— What you will do —
Copy out every line of the records where the string "parser" occurs.

------------------------------------------------------------------------

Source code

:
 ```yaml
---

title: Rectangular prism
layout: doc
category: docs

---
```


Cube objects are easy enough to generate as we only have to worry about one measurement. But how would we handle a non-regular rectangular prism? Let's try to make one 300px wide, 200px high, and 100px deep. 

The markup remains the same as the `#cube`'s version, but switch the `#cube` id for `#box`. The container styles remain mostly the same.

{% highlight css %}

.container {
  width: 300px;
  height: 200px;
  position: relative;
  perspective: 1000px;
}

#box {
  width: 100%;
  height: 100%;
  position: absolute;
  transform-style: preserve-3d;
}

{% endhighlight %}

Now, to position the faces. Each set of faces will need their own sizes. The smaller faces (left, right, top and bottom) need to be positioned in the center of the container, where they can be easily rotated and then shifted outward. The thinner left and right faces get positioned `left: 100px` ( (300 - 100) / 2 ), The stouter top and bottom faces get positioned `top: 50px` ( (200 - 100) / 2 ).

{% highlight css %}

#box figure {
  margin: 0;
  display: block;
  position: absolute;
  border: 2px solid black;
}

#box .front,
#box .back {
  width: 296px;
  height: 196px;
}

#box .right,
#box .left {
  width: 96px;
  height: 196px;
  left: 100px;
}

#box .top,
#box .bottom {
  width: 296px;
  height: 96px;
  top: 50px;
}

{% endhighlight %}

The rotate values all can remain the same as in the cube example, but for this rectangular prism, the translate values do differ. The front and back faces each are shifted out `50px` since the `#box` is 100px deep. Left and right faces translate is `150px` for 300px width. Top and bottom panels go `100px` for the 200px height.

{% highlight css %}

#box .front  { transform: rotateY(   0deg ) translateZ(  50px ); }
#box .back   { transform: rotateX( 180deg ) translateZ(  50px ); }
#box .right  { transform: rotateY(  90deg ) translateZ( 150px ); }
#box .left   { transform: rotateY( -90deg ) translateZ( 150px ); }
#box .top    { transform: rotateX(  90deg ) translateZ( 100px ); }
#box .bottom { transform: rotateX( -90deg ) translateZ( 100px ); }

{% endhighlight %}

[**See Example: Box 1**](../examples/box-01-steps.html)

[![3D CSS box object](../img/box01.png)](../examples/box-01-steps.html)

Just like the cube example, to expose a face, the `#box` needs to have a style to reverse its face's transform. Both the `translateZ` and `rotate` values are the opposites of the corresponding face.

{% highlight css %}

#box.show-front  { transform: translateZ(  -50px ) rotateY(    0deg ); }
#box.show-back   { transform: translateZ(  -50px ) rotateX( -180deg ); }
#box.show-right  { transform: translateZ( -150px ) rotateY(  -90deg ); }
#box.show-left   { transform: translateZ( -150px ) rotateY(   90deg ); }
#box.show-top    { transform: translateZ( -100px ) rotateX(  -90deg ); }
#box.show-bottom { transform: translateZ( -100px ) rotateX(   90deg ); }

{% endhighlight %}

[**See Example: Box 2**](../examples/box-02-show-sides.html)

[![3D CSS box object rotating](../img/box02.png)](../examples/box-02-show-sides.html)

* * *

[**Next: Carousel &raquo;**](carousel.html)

------------------------------------------------------------------------

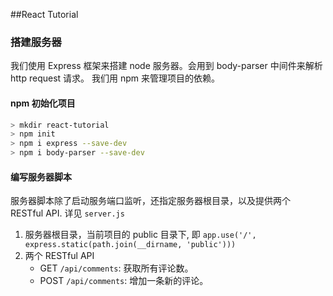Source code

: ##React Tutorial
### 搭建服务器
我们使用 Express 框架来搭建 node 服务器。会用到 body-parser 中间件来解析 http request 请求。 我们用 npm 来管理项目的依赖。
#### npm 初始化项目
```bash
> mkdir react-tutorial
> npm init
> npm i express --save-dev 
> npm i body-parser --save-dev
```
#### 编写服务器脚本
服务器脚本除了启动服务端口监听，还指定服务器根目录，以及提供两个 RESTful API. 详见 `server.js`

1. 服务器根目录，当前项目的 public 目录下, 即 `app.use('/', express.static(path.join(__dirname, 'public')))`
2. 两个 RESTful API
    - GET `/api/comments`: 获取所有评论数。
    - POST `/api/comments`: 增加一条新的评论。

------------------------------------------------------------------------

— Solution to the exercise —
我们使用 Express 框架来搭建 node 服务器。会用到 body-parser 中间件来解析 http request 请求。 我们用 npm 来管理项目的依赖。
> npm i body-parser --save-dev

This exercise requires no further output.